Li: You know, I think my characters come from my imagination, but their situations I take either from stories I read in newspapers or stories I hear, like the man in “A Man Like Him.” I read on the internet there was this young woman in China who suspected her father was having an affair, so she sued him, which did not work. So, she started a blog. Very contemporary situation, she started a blog to publish his life story, or publish his data, to condemn him. And that’s the seed of the story, which is the situation.

But then, I never really want to write about the people in the real situation, so I would make up a bystander, a man watching that situation, or someone else to be my major concern in the story, to be my characters.

Fassler: So, to almost inject a third element of someone watching the conflict?

Li: Yes. I think I notice that a lot of my characters are observers. They feel more comfortable observing. But then, as any observer, after a while they cannot hold onto that observing status, they want to participate, and that’s when stories are more interesting.

Fassler: Yeah. In a few stories, you move pretty freely with point of view. I’m thinking in particular of “Souvenir”, where we begin in the brain of an older man, and then perspective actually shifts, and we’re granted access to the thoughts of a much younger woman who he’s interacting with. In that story, why did you feel it was important to sort of mediate both of the characters as opposed to just staying implanted with one?

Li: Right. That story especially, it is about a chance meeting, you know, between two very painful souls, and they were both trying to reach out for that human contact, and they failed terribly in that story. And I think that just the situation between the two characters, it’s very important for me to show both their sides. And in the end, you know why they failed. It’s inevitable they would fail in that story.

Fassler: You said before that you like to be in dialogue with writers, that I believe a writer writes to talk to his or her literary heroes was something I read you’d said in an interview. Who are you in dialogue with, especially in these new stories?

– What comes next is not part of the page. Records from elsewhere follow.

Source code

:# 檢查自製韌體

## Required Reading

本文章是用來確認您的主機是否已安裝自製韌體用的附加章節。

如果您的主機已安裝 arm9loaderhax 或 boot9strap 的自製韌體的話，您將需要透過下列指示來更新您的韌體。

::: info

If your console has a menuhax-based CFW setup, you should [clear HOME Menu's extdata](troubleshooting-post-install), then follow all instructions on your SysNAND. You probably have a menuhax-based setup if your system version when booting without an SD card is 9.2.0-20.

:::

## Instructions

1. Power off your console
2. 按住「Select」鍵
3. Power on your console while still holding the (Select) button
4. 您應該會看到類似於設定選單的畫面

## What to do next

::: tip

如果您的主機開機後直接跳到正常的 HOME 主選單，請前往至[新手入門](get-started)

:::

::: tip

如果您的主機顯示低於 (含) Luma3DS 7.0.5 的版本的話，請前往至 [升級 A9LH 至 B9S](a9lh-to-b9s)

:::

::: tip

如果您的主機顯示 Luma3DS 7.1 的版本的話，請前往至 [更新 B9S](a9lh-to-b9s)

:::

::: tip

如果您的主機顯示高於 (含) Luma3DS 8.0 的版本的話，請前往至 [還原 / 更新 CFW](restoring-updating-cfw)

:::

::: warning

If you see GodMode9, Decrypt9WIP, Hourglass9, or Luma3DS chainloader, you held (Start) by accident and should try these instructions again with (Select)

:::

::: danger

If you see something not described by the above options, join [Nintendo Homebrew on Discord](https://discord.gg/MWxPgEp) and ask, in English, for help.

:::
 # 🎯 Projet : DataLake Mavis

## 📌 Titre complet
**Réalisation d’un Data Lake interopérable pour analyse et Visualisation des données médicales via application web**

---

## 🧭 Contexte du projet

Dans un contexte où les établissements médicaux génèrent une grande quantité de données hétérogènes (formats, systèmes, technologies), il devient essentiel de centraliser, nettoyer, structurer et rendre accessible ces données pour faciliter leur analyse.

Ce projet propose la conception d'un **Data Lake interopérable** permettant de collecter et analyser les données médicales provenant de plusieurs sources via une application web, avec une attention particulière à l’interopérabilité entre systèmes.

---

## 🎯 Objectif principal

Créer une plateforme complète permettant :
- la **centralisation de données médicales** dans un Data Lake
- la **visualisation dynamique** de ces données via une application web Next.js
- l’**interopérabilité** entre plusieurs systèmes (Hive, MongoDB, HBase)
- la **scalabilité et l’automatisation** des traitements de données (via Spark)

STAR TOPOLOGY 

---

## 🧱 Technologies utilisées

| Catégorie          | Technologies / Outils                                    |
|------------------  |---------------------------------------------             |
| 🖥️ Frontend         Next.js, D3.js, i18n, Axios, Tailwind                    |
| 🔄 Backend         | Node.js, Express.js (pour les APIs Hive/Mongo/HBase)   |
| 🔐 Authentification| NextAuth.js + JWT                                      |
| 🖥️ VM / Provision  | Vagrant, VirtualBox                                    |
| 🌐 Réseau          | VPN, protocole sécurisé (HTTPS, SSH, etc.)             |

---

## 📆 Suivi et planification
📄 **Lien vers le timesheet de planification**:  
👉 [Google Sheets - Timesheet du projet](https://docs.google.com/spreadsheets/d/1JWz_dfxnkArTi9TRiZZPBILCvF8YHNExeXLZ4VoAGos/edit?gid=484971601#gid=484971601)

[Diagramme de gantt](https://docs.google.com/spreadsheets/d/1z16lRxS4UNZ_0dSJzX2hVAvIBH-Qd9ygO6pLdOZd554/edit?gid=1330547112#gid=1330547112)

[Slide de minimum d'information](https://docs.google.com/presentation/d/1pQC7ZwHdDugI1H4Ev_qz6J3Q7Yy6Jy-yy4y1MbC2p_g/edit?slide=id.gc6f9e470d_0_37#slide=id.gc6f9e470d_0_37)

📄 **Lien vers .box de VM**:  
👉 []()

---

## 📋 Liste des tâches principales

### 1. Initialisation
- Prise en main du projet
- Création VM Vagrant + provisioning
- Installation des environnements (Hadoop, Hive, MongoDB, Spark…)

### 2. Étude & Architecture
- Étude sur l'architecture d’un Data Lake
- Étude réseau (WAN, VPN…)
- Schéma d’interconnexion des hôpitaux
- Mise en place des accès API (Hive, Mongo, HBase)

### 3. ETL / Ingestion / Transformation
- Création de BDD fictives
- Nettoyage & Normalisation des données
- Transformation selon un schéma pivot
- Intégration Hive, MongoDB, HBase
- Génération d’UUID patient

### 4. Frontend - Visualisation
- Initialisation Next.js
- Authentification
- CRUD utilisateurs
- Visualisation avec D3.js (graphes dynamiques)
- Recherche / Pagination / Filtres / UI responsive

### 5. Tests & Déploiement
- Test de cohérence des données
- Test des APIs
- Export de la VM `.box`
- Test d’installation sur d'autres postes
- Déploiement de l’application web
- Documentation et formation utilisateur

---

Li: Yes, so these new stories are very much written to have a dialogue with William Trevor, the Irish writer who lived in England almost all his life. And Trevor is really my most favorite contemporary author. And there are things that — his storytelling, I feel very close to his story-telling. And so, this collection especially, almost every story I had in mind when I started writing them a specific Trevor story to talk with. And in the end, my stories are completely different from his stories, but to me at least in my imagination, the music is the same, the mood is very similar. So I think in the way I always imagined these characters, like my set of characters and his set of characters would be talking on the page.

Fassler: That’s really interesting. Maybe you can say more about that. You’re saying you don’t write like him, but yet he was a big influence on the tone?

Li: Right, I don’t think — well, I do. I should revise myself. I think I learned a lot from reading him, so I would consider him a mentor on the page for me. So certainly, his stories are oftentimes about solitary figures, or chance meetings, disappointment, having to make do with imperfect situations. And especially those stories set in Ireland also have a lot to do with Irish history. I’m drawn to those things. So I think I would say only the situations, my situations are Chinese situations, and his are Irish or English situations, but the characters oftentimes either share something about life or some views about life, or you know, share some disappointments about life.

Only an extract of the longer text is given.